====== Record set
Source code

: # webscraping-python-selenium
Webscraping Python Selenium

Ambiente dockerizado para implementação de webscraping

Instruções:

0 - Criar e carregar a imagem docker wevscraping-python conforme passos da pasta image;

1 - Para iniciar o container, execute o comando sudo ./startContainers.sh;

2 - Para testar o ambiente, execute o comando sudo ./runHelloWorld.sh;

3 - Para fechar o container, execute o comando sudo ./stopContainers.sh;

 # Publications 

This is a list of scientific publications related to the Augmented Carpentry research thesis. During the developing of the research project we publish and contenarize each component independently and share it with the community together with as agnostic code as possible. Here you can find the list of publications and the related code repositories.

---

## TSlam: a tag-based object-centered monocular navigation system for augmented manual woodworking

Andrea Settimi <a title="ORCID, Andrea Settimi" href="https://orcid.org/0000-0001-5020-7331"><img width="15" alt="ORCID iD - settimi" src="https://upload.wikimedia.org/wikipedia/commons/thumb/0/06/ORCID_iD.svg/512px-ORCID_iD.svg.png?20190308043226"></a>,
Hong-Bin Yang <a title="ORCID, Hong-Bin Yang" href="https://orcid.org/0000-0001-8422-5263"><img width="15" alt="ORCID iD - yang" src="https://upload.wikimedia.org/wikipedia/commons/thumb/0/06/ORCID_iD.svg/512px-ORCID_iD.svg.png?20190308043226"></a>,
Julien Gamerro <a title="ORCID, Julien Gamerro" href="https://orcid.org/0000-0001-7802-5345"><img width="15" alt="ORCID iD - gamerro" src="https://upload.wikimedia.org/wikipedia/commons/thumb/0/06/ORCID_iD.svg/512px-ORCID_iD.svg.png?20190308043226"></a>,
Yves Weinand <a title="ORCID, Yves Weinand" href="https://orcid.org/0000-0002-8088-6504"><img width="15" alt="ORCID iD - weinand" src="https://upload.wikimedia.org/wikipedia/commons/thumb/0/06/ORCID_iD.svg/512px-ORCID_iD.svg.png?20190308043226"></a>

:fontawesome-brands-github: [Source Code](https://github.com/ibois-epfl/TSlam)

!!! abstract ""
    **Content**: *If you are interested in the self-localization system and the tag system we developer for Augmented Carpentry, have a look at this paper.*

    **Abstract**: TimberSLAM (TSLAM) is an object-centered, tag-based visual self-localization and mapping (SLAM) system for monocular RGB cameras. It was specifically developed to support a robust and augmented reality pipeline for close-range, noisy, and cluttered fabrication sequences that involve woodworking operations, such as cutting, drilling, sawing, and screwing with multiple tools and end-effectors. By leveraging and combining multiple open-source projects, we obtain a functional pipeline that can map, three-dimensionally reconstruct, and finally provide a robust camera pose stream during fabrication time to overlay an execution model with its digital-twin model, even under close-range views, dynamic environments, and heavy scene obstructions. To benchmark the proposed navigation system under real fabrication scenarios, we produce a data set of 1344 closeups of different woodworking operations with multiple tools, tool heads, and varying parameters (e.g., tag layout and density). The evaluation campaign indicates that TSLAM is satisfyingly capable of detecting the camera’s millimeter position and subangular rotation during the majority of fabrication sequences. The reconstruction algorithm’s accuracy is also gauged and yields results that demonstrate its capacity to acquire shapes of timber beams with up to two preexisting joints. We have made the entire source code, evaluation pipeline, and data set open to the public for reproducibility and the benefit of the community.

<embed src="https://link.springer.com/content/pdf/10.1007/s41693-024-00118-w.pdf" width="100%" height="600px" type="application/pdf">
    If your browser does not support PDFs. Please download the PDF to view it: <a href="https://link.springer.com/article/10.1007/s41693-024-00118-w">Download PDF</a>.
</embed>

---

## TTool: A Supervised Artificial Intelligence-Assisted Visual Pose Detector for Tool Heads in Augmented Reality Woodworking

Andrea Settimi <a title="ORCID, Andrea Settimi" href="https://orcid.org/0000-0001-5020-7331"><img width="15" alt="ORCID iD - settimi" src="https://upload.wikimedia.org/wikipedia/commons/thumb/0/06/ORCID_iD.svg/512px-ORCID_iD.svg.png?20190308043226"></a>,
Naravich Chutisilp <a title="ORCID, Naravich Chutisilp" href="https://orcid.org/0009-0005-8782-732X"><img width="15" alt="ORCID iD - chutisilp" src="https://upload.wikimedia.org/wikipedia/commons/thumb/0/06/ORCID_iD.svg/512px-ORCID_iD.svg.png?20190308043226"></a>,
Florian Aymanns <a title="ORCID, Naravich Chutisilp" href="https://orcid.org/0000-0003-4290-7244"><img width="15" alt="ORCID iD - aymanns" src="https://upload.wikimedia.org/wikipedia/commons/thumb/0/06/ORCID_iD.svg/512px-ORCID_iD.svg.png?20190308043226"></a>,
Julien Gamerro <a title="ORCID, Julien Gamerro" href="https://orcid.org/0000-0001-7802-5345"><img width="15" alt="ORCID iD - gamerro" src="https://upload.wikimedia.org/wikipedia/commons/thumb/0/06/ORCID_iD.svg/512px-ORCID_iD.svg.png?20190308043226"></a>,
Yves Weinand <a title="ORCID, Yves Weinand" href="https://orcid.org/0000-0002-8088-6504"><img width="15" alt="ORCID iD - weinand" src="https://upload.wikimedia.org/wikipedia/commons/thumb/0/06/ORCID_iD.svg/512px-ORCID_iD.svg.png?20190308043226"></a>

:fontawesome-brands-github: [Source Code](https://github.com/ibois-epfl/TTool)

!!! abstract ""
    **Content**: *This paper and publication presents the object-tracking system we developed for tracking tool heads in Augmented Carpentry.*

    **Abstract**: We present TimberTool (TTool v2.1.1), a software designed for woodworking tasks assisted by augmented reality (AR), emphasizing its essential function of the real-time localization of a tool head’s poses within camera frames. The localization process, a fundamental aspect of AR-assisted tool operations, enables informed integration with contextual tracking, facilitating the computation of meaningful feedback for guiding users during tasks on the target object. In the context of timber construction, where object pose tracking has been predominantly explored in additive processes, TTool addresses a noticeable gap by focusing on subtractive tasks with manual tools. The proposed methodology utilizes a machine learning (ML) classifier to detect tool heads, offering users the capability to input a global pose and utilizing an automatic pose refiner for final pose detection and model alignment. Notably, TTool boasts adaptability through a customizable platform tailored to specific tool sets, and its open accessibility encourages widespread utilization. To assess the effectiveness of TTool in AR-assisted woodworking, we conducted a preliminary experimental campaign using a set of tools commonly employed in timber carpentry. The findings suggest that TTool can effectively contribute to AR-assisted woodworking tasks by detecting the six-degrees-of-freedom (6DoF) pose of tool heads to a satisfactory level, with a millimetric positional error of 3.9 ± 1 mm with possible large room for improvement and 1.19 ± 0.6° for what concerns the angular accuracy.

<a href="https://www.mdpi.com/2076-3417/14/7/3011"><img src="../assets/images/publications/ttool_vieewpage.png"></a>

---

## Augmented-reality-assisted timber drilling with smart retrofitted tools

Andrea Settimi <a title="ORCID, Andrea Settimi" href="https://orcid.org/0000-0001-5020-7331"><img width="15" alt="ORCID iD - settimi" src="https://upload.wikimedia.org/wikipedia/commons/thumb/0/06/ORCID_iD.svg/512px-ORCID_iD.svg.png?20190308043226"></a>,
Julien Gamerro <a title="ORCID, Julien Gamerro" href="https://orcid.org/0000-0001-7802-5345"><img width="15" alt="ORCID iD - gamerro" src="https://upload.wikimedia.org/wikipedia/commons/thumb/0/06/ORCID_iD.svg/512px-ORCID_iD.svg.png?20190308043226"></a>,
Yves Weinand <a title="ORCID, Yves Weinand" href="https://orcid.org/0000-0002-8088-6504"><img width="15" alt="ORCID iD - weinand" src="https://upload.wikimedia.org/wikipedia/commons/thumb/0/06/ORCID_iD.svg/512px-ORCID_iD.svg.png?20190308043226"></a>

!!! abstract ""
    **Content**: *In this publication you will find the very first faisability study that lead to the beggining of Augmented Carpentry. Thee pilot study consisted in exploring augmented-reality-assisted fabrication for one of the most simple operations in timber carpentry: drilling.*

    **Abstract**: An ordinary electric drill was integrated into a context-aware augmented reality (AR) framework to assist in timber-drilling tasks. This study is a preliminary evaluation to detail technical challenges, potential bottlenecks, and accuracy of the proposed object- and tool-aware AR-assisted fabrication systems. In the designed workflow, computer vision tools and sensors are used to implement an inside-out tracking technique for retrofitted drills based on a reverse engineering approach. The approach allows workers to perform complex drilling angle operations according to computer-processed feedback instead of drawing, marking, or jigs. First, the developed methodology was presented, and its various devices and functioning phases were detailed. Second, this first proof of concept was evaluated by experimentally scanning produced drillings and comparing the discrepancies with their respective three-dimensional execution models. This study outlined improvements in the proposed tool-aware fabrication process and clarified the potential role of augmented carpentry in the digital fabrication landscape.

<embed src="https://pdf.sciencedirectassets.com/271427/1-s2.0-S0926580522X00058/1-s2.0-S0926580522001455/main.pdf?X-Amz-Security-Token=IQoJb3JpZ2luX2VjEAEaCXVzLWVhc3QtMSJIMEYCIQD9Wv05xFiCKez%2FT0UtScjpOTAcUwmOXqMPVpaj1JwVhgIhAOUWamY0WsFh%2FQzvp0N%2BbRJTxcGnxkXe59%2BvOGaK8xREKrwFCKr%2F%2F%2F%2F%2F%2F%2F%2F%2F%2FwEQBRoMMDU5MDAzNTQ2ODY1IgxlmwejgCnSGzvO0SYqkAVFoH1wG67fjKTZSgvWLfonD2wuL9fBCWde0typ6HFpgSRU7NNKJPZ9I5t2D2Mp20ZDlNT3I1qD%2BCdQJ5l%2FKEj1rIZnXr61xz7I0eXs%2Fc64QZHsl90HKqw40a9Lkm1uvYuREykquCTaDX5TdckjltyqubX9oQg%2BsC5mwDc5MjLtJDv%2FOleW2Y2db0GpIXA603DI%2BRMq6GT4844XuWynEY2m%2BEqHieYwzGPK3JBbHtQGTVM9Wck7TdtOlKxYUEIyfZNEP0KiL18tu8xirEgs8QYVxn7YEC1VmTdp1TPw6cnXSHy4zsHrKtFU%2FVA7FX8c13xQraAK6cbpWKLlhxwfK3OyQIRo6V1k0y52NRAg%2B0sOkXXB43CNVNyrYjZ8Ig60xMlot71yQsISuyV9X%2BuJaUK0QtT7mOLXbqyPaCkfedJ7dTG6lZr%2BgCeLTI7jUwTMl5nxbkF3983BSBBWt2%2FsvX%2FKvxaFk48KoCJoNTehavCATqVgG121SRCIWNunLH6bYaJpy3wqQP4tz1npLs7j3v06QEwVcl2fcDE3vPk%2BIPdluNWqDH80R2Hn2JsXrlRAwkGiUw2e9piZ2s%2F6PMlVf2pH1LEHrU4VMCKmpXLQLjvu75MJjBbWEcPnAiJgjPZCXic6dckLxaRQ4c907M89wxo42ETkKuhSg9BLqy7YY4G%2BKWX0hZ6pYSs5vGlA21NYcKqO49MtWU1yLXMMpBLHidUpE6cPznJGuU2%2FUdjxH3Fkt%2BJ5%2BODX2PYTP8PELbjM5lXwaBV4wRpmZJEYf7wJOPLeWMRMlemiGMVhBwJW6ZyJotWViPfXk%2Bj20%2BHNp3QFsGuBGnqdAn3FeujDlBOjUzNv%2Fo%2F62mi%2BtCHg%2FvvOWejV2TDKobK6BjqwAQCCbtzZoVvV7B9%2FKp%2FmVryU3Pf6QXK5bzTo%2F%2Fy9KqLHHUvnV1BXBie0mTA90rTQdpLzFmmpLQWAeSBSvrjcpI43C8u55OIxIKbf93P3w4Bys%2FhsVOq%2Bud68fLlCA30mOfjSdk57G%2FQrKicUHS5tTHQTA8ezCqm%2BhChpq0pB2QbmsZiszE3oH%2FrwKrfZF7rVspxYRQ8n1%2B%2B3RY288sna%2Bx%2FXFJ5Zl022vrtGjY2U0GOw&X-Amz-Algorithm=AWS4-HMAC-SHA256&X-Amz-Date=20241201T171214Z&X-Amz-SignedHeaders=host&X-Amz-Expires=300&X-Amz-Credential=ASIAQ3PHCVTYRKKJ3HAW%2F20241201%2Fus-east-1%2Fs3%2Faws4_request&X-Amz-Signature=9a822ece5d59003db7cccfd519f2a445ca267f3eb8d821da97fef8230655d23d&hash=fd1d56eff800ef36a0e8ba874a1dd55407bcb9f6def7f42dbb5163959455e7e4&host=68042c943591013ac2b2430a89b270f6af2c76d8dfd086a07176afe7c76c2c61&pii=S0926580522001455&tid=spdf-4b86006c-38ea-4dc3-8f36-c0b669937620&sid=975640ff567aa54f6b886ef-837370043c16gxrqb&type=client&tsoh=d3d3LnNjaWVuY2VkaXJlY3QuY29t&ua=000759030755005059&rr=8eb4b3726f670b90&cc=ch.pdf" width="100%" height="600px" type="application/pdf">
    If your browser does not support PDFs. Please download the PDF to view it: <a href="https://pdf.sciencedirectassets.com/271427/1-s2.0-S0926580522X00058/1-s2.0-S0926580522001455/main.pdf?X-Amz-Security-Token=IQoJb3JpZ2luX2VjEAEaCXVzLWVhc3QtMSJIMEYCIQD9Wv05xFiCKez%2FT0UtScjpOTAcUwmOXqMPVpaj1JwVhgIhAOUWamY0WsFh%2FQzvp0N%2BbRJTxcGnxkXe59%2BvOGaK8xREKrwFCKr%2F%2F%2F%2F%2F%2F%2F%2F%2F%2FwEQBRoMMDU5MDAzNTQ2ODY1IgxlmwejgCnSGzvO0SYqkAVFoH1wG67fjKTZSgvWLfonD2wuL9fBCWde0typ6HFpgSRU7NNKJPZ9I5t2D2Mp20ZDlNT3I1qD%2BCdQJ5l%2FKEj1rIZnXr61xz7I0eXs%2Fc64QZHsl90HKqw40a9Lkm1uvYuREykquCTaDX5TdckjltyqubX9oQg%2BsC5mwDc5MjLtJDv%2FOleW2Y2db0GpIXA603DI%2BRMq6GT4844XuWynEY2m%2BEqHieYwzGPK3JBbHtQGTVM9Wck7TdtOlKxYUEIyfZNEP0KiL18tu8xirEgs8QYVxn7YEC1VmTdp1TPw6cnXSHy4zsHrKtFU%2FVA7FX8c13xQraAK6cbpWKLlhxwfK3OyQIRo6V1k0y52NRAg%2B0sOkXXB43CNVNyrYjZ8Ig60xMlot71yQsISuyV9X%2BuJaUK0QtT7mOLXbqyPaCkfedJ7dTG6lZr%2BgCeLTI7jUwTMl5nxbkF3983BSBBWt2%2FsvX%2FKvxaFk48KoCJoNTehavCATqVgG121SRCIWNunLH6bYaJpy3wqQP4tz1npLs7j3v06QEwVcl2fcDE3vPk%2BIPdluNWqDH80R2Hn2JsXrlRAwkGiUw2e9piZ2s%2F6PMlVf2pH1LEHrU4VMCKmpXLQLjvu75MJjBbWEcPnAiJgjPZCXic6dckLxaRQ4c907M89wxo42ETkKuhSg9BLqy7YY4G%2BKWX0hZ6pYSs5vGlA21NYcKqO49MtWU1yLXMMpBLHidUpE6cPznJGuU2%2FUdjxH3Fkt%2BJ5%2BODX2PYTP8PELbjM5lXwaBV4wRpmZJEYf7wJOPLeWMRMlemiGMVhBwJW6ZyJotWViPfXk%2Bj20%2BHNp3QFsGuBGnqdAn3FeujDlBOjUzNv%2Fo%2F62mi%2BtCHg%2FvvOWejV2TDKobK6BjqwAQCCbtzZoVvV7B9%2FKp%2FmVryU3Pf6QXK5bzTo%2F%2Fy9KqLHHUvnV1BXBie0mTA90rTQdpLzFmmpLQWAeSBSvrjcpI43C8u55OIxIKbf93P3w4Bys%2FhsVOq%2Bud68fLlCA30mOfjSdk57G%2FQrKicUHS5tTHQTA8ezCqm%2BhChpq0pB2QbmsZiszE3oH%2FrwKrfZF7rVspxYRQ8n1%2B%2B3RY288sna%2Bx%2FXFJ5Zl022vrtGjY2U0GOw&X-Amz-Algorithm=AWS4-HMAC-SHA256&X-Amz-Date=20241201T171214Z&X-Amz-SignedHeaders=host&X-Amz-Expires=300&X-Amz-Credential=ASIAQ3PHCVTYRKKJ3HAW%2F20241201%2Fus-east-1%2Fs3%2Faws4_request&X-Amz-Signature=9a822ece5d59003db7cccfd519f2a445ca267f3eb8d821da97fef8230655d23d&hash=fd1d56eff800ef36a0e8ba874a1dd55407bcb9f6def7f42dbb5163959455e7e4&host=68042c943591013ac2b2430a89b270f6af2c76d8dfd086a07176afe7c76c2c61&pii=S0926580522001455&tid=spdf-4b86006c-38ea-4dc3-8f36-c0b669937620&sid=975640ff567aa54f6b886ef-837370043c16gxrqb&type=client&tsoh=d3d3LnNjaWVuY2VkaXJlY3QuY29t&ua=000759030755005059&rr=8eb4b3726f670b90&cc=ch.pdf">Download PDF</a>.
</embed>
============
Between the first line of the entries above and the line with "at this paper.*", both included, copy every line exactly and nothing outside that range.

Source code

: # webscraping-python-selenium
Webscraping Python Selenium

Ambiente dockerizado para implementação de webscraping

Instruções:

0 - Criar e carregar a imagem docker wevscraping-python conforme passos da pasta image;

1 - Para iniciar o container, execute o comando sudo ./startContainers.sh;

2 - Para testar o ambiente, execute o comando sudo ./runHelloWorld.sh;

3 - Para fechar o container, execute o comando sudo ./stopContainers.sh;

 # Publications 

This is a list of scientific publications related to the Augmented Carpentry research thesis. During the developing of the research project we publish and contenarize each component independently and share it with the community together with as agnostic code as possible. Here you can find the list of publications and the related code repositories.

---

## TSlam: a tag-based object-centered monocular navigation system for augmented manual woodworking

Andrea Settimi <a title="ORCID, Andrea Settimi" href="https://orcid.org/0000-0001-5020-7331"><img width="15" alt="ORCID iD - settimi" src="https://upload.wikimedia.org/wikipedia/commons/thumb/0/06/ORCID_iD.svg/512px-ORCID_iD.svg.png?20190308043226"></a>,
Hong-Bin Yang <a title="ORCID, Hong-Bin Yang" href="https://orcid.org/0000-0001-8422-5263"><img width="15" alt="ORCID iD - yang" src="https://upload.wikimedia.org/wikipedia/commons/thumb/0/06/ORCID_iD.svg/512px-ORCID_iD.svg.png?20190308043226"></a>,
Julien Gamerro <a title="ORCID, Julien Gamerro" href="https://orcid.org/0000-0001-7802-5345"><img width="15" alt="ORCID iD - gamerro" src="https://upload.wikimedia.org/wikipedia/commons/thumb/0/06/ORCID_iD.svg/512px-ORCID_iD.svg.png?20190308043226"></a>,
Yves Weinand <a title="ORCID, Yves Weinand" href="https://orcid.org/0000-0002-8088-6504"><img width="15" alt="ORCID iD - weinand" src="https://upload.wikimedia.org/wikipedia/commons/thumb/0/06/ORCID_iD.svg/512px-ORCID_iD.svg.png?20190308043226"></a>

:fontawesome-brands-github: [Source Code](https://github.com/ibois-epfl/TSlam)

!!! abstract ""
    **Content**: *If you are interested in the self-localization system and the tag system we developer for Augmented Carpentry, have a look at this paper.*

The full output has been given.